* **Your assignment**: Please copy the entries below word for word, leaving out any image.

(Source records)
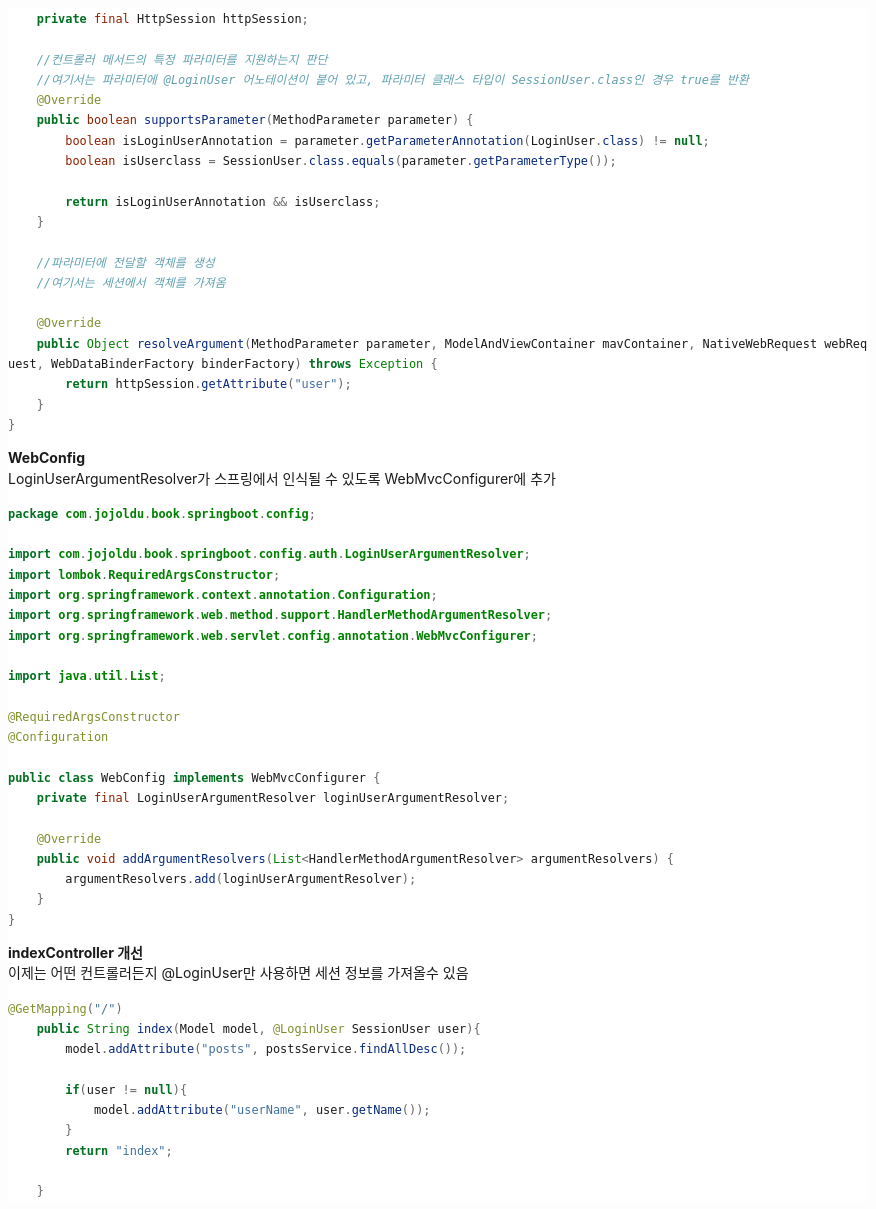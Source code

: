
 ```java
    private final HttpSession httpSession;

    //컨트롤러 메서드의 특정 파라미터를 지원하는지 판단
    //여기서는 파라미터에 @LoginUser 어노테이션이 붙어 있고, 파라미터 클래스 타입이 SessionUser.class인 경우 true를 반환
    @Override
    public boolean supportsParameter(MethodParameter parameter) {
        boolean isLoginUserAnnotation = parameter.getParameterAnnotation(LoginUser.class) != null;
        boolean isUserclass = SessionUser.class.equals(parameter.getParameterType());

        return isLoginUserAnnotation && isUserclass;
    }

    //파라미터에 전달할 객체를 생성
    //여기서는 세션에서 객체를 가져옴

    @Override
    public Object resolveArgument(MethodParameter parameter, ModelAndViewContainer mavContainer, NativeWebRequest webRequest, WebDataBinderFactory binderFactory) throws Exception {
        return httpSession.getAttribute("user");
    }
}

```

**WebConfig** <br>
LoginUserArgumentResolver가 스프링에서 인식될 수 있도록 WebMvcConfigurer에 추가
```java
package com.jojoldu.book.springboot.config;

import com.jojoldu.book.springboot.config.auth.LoginUserArgumentResolver;
import lombok.RequiredArgsConstructor;
import org.springframework.context.annotation.Configuration;
import org.springframework.web.method.support.HandlerMethodArgumentResolver;
import org.springframework.web.servlet.config.annotation.WebMvcConfigurer;

import java.util.List;

@RequiredArgsConstructor
@Configuration

public class WebConfig implements WebMvcConfigurer {
    private final LoginUserArgumentResolver loginUserArgumentResolver;

    @Override
    public void addArgumentResolvers(List<HandlerMethodArgumentResolver> argumentResolvers) {
        argumentResolvers.add(loginUserArgumentResolver);
    }
}

```

**indexController 개선**<br>
이제는 어떤 컨트롤러든지 @LoginUser만 사용하면 세션 정보를 가져올수 있음
```java
@GetMapping("/")
    public String index(Model model, @LoginUser SessionUser user){
        model.addAttribute("posts", postsService.findAllDesc());

        if(user != null){
            model.addAttribute("userName", user.getName());
        }
        return "index";

    }
```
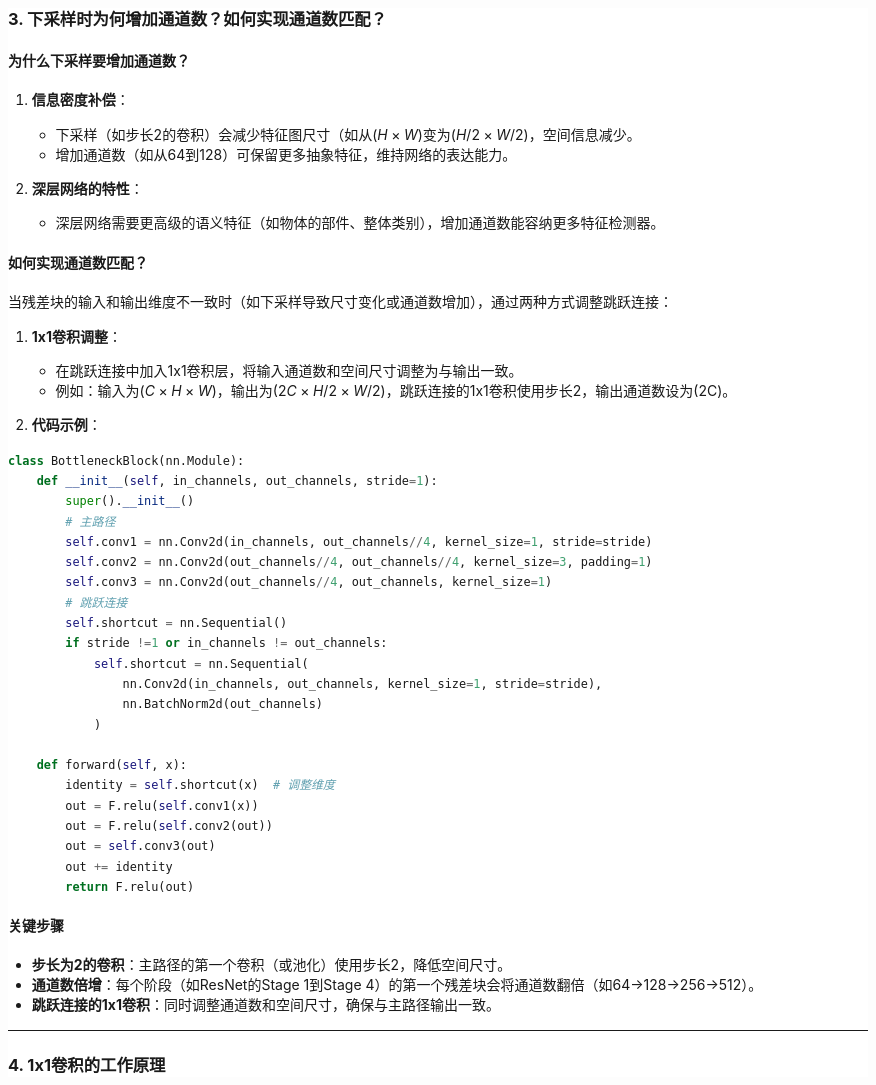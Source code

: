 
### **3. 下采样时为何增加通道数？如何实现通道数匹配？**

#### **为什么下采样要增加通道数？**
1. **信息密度补偿**：
   - 下采样（如步长2的卷积）会减少特征图尺寸（如从$(H \times W)$变为$(H/2 \times W/2)$，空间信息减少。
   - 增加通道数（如从64到128）可保留更多抽象特征，维持网络的表达能力。
   
2. **深层网络的特性**：
   - 深层网络需要更高级的语义特征（如物体的部件、整体类别），增加通道数能容纳更多特征检测器。

#### **如何实现通道数匹配？**
当残差块的输入和输出维度不一致时（如下采样导致尺寸变化或通道数增加），通过两种方式调整跳跃连接：

1. **1x1卷积调整**：
   - 在跳跃连接中加入1x1卷积层，将输入通道数和空间尺寸调整为与输出一致。
   - 例如：输入为$(C \times H \times W)$，输出为$(2C \times H/2 \times W/2)$，跳跃连接的1x1卷积使用步长2，输出通道数设为\(2C\)。

2. **代码示例**：
```python
class BottleneckBlock(nn.Module):
    def __init__(self, in_channels, out_channels, stride=1):
        super().__init__()
        # 主路径
        self.conv1 = nn.Conv2d(in_channels, out_channels//4, kernel_size=1, stride=stride)
        self.conv2 = nn.Conv2d(out_channels//4, out_channels//4, kernel_size=3, padding=1)
        self.conv3 = nn.Conv2d(out_channels//4, out_channels, kernel_size=1)
        # 跳跃连接
        self.shortcut = nn.Sequential()
        if stride !=1 or in_channels != out_channels:
            self.shortcut = nn.Sequential(
                nn.Conv2d(in_channels, out_channels, kernel_size=1, stride=stride),
                nn.BatchNorm2d(out_channels)
            )
    
    def forward(self, x):
        identity = self.shortcut(x)  # 调整维度
        out = F.relu(self.conv1(x))
        out = F.relu(self.conv2(out))
        out = self.conv3(out)
        out += identity
        return F.relu(out)
```

#### **关键步骤**
- **步长为2的卷积**：主路径的第一个卷积（或池化）使用步长2，降低空间尺寸。
- **通道数倍增**：每个阶段（如ResNet的Stage 1到Stage 4）的第一个残差块会将通道数翻倍（如64→128→256→512）。
- **跳跃连接的1x1卷积**：同时调整通道数和空间尺寸，确保与主路径输出一致。

---

### 4. **1x1卷积的工作原理**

* **Solution to the exercise**:
Source code

:
 ```java
    private final HttpSession httpSession;

    //컨트롤러 메서드의 특정 파라미터를 지원하는지 판단
    //여기서는 파라미터에 @LoginUser 어노테이션이 붙어 있고, 파라미터 클래스 타입이 SessionUser.class인 경우 true를 반환
    @Override
    public boolean supportsParameter(MethodParameter parameter) {
        boolean isLoginUserAnnotation = parameter.getParameterAnnotation(LoginUser.class) != null;
        boolean isUserclass = SessionUser.class.equals(parameter.getParameterType());

        return isLoginUserAnnotation && isUserclass;
    }

    //파라미터에 전달할 객체를 생성
    //여기서는 세션에서 객체를 가져옴

    @Override
    public Object resolveArgument(MethodParameter parameter, ModelAndViewContainer mavContainer, NativeWebRequest webRequest, WebDataBinderFactory binderFactory) throws Exception {
        return httpSession.getAttribute("user");
    }
}

```

**WebConfig** <br>
LoginUserArgumentResolver가 스프링에서 인식될 수 있도록 WebMvcConfigurer에 추가
```java
package com.jojoldu.book.springboot.config;

import com.jojoldu.book.springboot.config.auth.LoginUserArgumentResolver;
import lombok.RequiredArgsConstructor;
import org.springframework.context.annotation.Configuration;
import org.springframework.web.method.support.HandlerMethodArgumentResolver;
import org.springframework.web.servlet.config.annotation.WebMvcConfigurer;

import java.util.List;

@RequiredArgsConstructor
@Configuration

public class WebConfig implements WebMvcConfigurer {
    private final LoginUserArgumentResolver loginUserArgumentResolver;

    @Override
    public void addArgumentResolvers(List<HandlerMethodArgumentResolver> argumentResolvers) {
        argumentResolvers.add(loginUserArgumentResolver);
    }
}

```

**indexController 개선**<br>
이제는 어떤 컨트롤러든지 @LoginUser만 사용하면 세션 정보를 가져올수 있음
```java
@GetMapping("/")
    public String index(Model model, @LoginUser SessionUser user){
        model.addAttribute("posts", postsService.findAllDesc());

        if(user != null){
            model.addAttribute("userName", user.getName());
        }
        return "index";

    }
```
Source code

: 
### **3. 下采样时为何增加通道数？如何实现通道数匹配？**

#### **为什么下采样要增加通道数？**
1. **信息密度补偿**：
   - 下采样（如步长2的卷积）会减少特征图尺寸（如从$(H \times W)$变为$(H/2 \times W/2)$，空间信息减少。
   - 增加通道数（如从64到128）可保留更多抽象特征，维持网络的表达能力。
   
2. **深层网络的特性**：
   - 深层网络需要更高级的语义特征（如物体的部件、整体类别），增加通道数能容纳更多特征检测器。

#### **如何实现通道数匹配？**
当残差块的输入和输出维度不一致时（如下采样导致尺寸变化或通道数增加），通过两种方式调整跳跃连接：

1. **1x1卷积调整**：
   - 在跳跃连接中加入1x1卷积层，将输入通道数和空间尺寸调整为与输出一致。
   - 例如：输入为$(C \times H \times W)$，输出为$(2C \times H/2 \times W/2)$，跳跃连接的1x1卷积使用步长2，输出通道数设为\(2C\)。

2. **代码示例**：
```python
class BottleneckBlock(nn.Module):
    def __init__(self, in_channels, out_channels, stride=1):
        super().__init__()
        # 主路径
        self.conv1 = nn.Conv2d(in_channels, out_channels//4, kernel_size=1, stride=stride)
        self.conv2 = nn.Conv2d(out_channels//4, out_channels//4, kernel_size=3, padding=1)
        self.conv3 = nn.Conv2d(out_channels//4, out_channels, kernel_size=1)
        # 跳跃连接
        self.shortcut = nn.Sequential()
        if stride !=1 or in_channels != out_channels:
            self.shortcut = nn.Sequential(
                nn.Conv2d(in_channels, out_channels, kernel_size=1, stride=stride),
                nn.BatchNorm2d(out_channels)
            )
    
    def forward(self, x):
        identity = self.shortcut(x)  # 调整维度
        out = F.relu(self.conv1(x))
        out = F.relu(self.conv2(out))
        out = self.conv3(out)
        out += identity
        return F.relu(out)
```

#### **关键步骤**
- **步长为2的卷积**：主路径的第一个卷积（或池化）使用步长2，降低空间尺寸。
- **通道数倍增**：每个阶段（如ResNet的Stage 1到Stage 4）的第一个残差块会将通道数翻倍（如64→128→256→512）。
- **跳跃连接的1x1卷积**：同时调整通道数和空间尺寸，确保与主路径输出一致。

---

### 4. **1x1卷积的工作原理**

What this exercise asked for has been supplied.